The 5-year Old has seen someone be sick at school. On the plants, apparently. Never having been sick herself, she’s quite eager to get in on the act.
“I feel like I feel like I’m going to be sick,” she tells me.
“You’re going to be sick?”
“No, I feel like I feel like I’m going to be sick,” she replies.
“Do you mean you feel like you’re going to be sick?”
“No. I haven’t been sick yet, but I feel like I’m going to be later,” she clarifies.
“What does that feel like?”
“Well, I can feel it coming up from my tummy.

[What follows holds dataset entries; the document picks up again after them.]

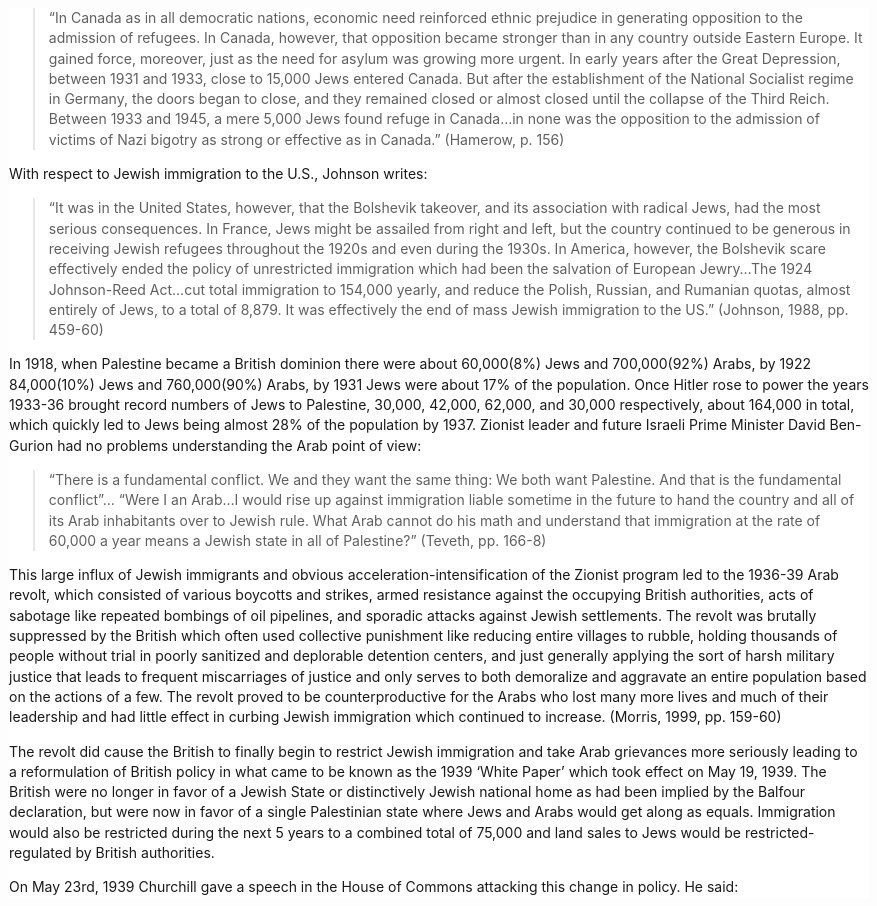 >“In Canada as in all democratic nations, economic need reinforced ethnic prejudice in generating opposition to the admission of refugees. In Canada, however, that opposition became stronger than in any country outside Eastern Europe. It gained force, moreover, just as the need for asylum was growing more urgent. In early years after the Great Depression, between 1931 and 1933, close to 15,000 Jews entered Canada. But after the establishment of the National Socialist regime in Germany, the doors began to close, and they remained closed or almost closed until the collapse of the Third Reich. Between 1933 and 1945, a mere 5,000 Jews found refuge in Canada…in none was the opposition to the admission of victims of Nazi bigotry as strong or effective as in Canada.” (Hamerow, p. 156)

With respect to Jewish immigration to the U.S., Johnson writes:

>“It was in the United States, however, that the Bolshevik takeover, and its association with radical Jews, had the most serious consequences. In France, Jews might be assailed from right and left, but the country continued to be generous in receiving Jewish refugees throughout the 1920s and even during the 1930s. In America, however, the Bolshevik scare effectively ended the policy of unrestricted immigration which had been the salvation of European Jewry…The 1924 Johnson-Reed Act…cut total immigration to 154,000 yearly, and reduce the Polish, Russian, and Rumanian quotas, almost entirely of Jews, to a total of 8,879. It was effectively the end of mass Jewish immigration to the US.” (Johnson, 1988, pp. 459-60)

In 1918, when Palestine became a British dominion there were about 60,000(8%) Jews and 700,000(92%) Arabs, by 1922 84,000(10%) Jews and 760,000(90%) Arabs, by 1931 Jews were about 17% of the population. Once Hitler rose to power the years 1933-36 brought record numbers of Jews to Palestine, 30,000, 42,000, 62,000, and 30,000 respectively, about 164,000 in total, which quickly led to Jews being almost 28% of the population by 1937. Zionist leader and future Israeli Prime Minister David Ben-Gurion had no problems understanding the Arab point of view:

>“There is a fundamental conflict. We and they want the same thing: We both want Palestine. And that is the fundamental conflict”… “Were I an Arab…I would rise up against immigration liable sometime in the future to hand the country and all of its Arab inhabitants over to Jewish rule. What Arab cannot do his math and understand that immigration at the rate of 60,000 a year means a Jewish state in all of Palestine?” (Teveth, pp. 166-8)

This large influx of Jewish immigrants and obvious acceleration-intensification of the Zionist program led to the 1936-39 Arab revolt, which consisted of various boycotts and strikes, armed resistance against the occupying British authorities, acts of sabotage like repeated bombings of oil pipelines, and sporadic attacks against Jewish settlements. The revolt was brutally suppressed by the British which often used collective punishment like reducing entire villages to rubble, holding thousands of people without trial in poorly sanitized and deplorable detention centers, and just generally applying the sort of harsh military justice that leads to frequent miscarriages of justice and only serves to both demoralize and aggravate an entire population based on the actions of a few. The revolt proved to be counterproductive for the Arabs who lost many more lives and much of their leadership and had little effect in curbing Jewish immigration which continued to increase. (Morris, 1999, pp. 159-60)

The revolt did cause the British to finally begin to restrict Jewish immigration and take Arab grievances more seriously leading to a reformulation of British policy in what came to be known as the 1939 ‘White Paper’ which took effect on May 19, 1939.   The British were no longer in favor of a Jewish State or distinctively Jewish national home as had been implied by the Balfour declaration, but were now in favor of a single Palestinian state where Jews and Arabs would get along as equals. Immigration would also be restricted during the next 5 years to a combined total of 75,000 and land sales to Jews would be restricted-regulated by British authorities.

On May 23rd, 1939 Churchill gave a speech in the House of Commons attacking this change in policy. He said:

It’s nearly reached my chin.” She suddenly claps a hand over her mouth, and continues in a less audible fashion. “I’d better do this to keep it in!”
“I think it comes out a bit faster than that,” I offer. “If it’s got as far as your chin, it’s usually all over.”

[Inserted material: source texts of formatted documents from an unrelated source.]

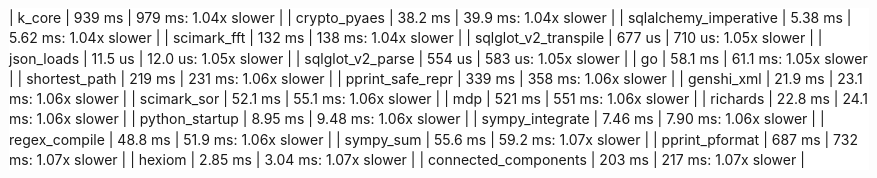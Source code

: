 | k_core                           | 939 ms                                                                                                              | 979 ms: 1.04x slower                                                                                                      |
| crypto_pyaes                     | 38.2 ms                                                                                                             | 39.9 ms: 1.04x slower                                                                                                     |
| sqlalchemy_imperative            | 5.38 ms                                                                                                             | 5.62 ms: 1.04x slower                                                                                                     |
| scimark_fft                      | 132 ms                                                                                                              | 138 ms: 1.04x slower                                                                                                      |
| sqlglot_v2_transpile             | 677 us                                                                                                              | 710 us: 1.05x slower                                                                                                      |
| json_loads                       | 11.5 us                                                                                                             | 12.0 us: 1.05x slower                                                                                                     |
| sqlglot_v2_parse                 | 554 us                                                                                                              | 583 us: 1.05x slower                                                                                                      |
| go                               | 58.1 ms                                                                                                             | 61.1 ms: 1.05x slower                                                                                                     |
| shortest_path                    | 219 ms                                                                                                              | 231 ms: 1.06x slower                                                                                                      |
| pprint_safe_repr                 | 339 ms                                                                                                              | 358 ms: 1.06x slower                                                                                                      |
| genshi_xml                       | 21.9 ms                                                                                                             | 23.1 ms: 1.06x slower                                                                                                     |
| scimark_sor                      | 52.1 ms                                                                                                             | 55.1 ms: 1.06x slower                                                                                                     |
| mdp                              | 521 ms                                                                                                              | 551 ms: 1.06x slower                                                                                                      |
| richards                         | 22.8 ms                                                                                                             | 24.1 ms: 1.06x slower                                                                                                     |
| python_startup                   | 8.95 ms                                                                                                             | 9.48 ms: 1.06x slower                                                                                                     |
| sympy_integrate                  | 7.46 ms                                                                                                             | 7.90 ms: 1.06x slower                                                                                                     |
| regex_compile                    | 48.8 ms                                                                                                             | 51.9 ms: 1.06x slower                                                                                                     |
| sympy_sum                        | 55.6 ms                                                                                                             | 59.2 ms: 1.07x slower                                                                                                     |
| pprint_pformat                   | 687 ms                                                                                                              | 732 ms: 1.07x slower                                                                                                      |
| hexiom                           | 2.85 ms                                                                                                             | 3.04 ms: 1.07x slower                                                                                                     |
| connected_components             | 203 ms                                                                                                              | 217 ms: 1.07x slower                                                                                                      |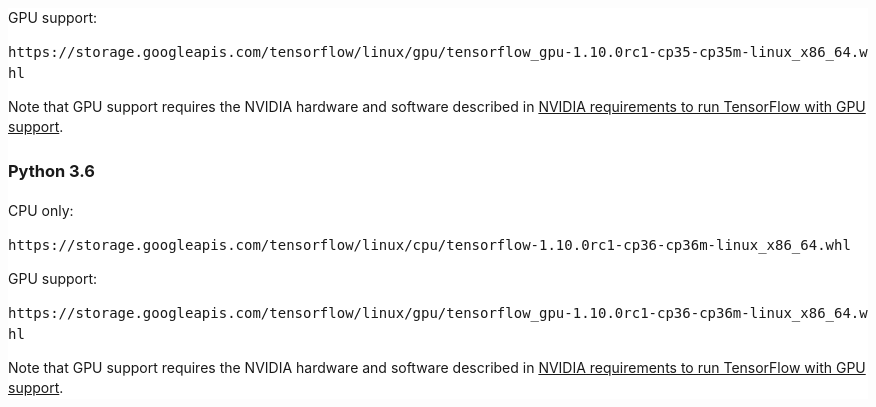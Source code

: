 GPU support:

<pre>
https://storage.googleapis.com/tensorflow/linux/gpu/tensorflow_gpu-1.10.0rc1-cp35-cp35m-linux_x86_64.whl
</pre>

Note that GPU support requires the NVIDIA hardware and software described in
[NVIDIA requirements to run TensorFlow with GPU support](#NVIDIARequirements).

### Python 3.6

CPU only:

<pre>
https://storage.googleapis.com/tensorflow/linux/cpu/tensorflow-1.10.0rc1-cp36-cp36m-linux_x86_64.whl
</pre>

GPU support:

<pre>
https://storage.googleapis.com/tensorflow/linux/gpu/tensorflow_gpu-1.10.0rc1-cp36-cp36m-linux_x86_64.whl
</pre>

Note that GPU support requires the NVIDIA hardware and software described in
[NVIDIA requirements to run TensorFlow with GPU support](#NVIDIARequirements).
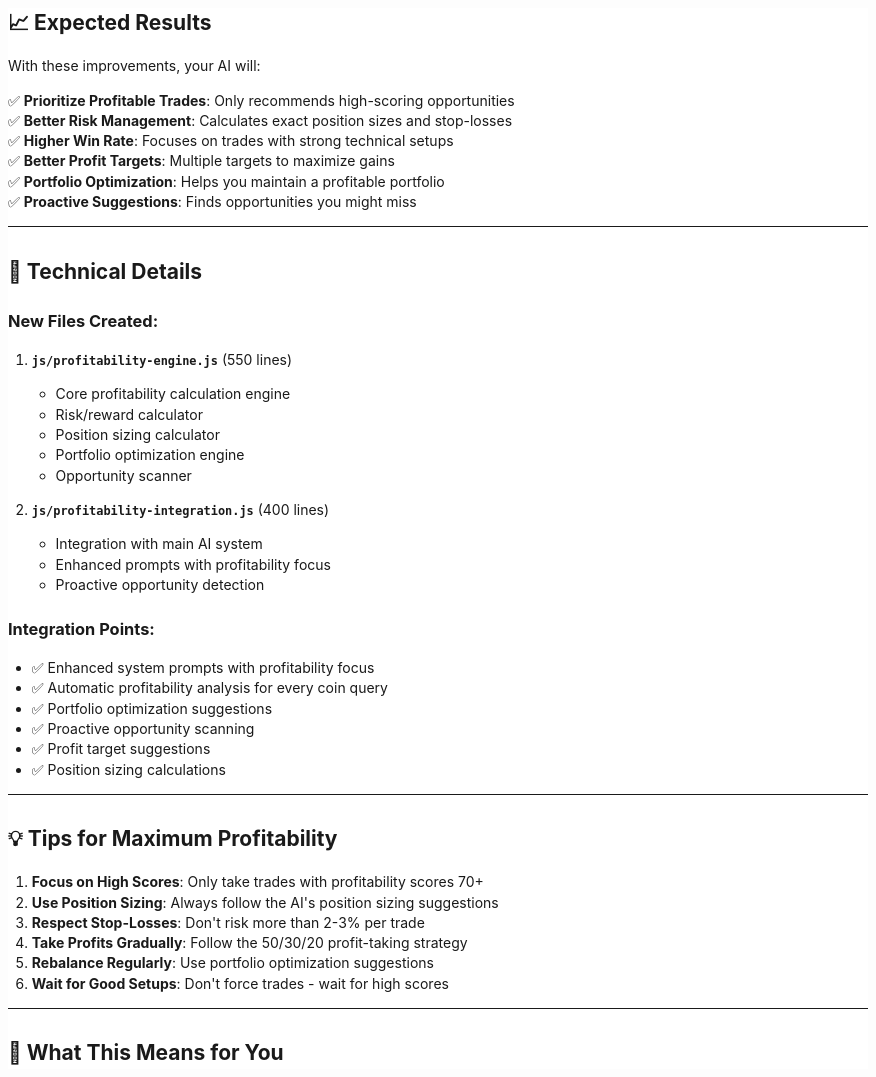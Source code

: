 
## 📈 Expected Results

With these improvements, your AI will:

✅ **Prioritize Profitable Trades**: Only recommends high-scoring opportunities  
✅ **Better Risk Management**: Calculates exact position sizes and stop-losses  
✅ **Higher Win Rate**: Focuses on trades with strong technical setups  
✅ **Better Profit Targets**: Multiple targets to maximize gains  
✅ **Portfolio Optimization**: Helps you maintain a profitable portfolio  
✅ **Proactive Suggestions**: Finds opportunities you might miss  

---

## 🔧 Technical Details

### New Files Created:
1. **`js/profitability-engine.js`** (550 lines)
   - Core profitability calculation engine
   - Risk/reward calculator
   - Position sizing calculator
   - Portfolio optimization engine
   - Opportunity scanner

2. **`js/profitability-integration.js`** (400 lines)
   - Integration with main AI system
   - Enhanced prompts with profitability focus
   - Proactive opportunity detection

### Integration Points:
- ✅ Enhanced system prompts with profitability focus
- ✅ Automatic profitability analysis for every coin query
- ✅ Portfolio optimization suggestions
- ✅ Proactive opportunity scanning
- ✅ Profit target suggestions
- ✅ Position sizing calculations

---

## 💡 Tips for Maximum Profitability

1. **Focus on High Scores**: Only take trades with profitability scores 70+
2. **Use Position Sizing**: Always follow the AI's position sizing suggestions
3. **Respect Stop-Losses**: Don't risk more than 2-3% per trade
4. **Take Profits Gradually**: Follow the 50/30/20 profit-taking strategy
5. **Rebalance Regularly**: Use portfolio optimization suggestions
6. **Wait for Good Setups**: Don't force trades - wait for high scores

---

## 🎉 What This Means for You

She drops her hand and thinks.
“I’m going to stop swallowing and breathe more to keep it in,” she muses.
I ask if it’s possible to stop swallowing, which strikes me as a reflex, but she is already too engaged in taking great wheezing breaths like a tiny and more animated Darth Vader.
“Careful not to hyperventilate!” I warn.
“What does THAT mean?”
“It means… well, if you breathe too much, you might pass out,” I explain.
“I’m not sure that’s what I meant…”
“BREATHING makes you DIE??”
I try to correct this misconception, but she is already puffing out her cheeks and holding her nose in an over-dramatised display of saving herself from the hidden dangers of breath-death.
At least it keeps her quiet. And she’ll probably start breathing again if she does pass out…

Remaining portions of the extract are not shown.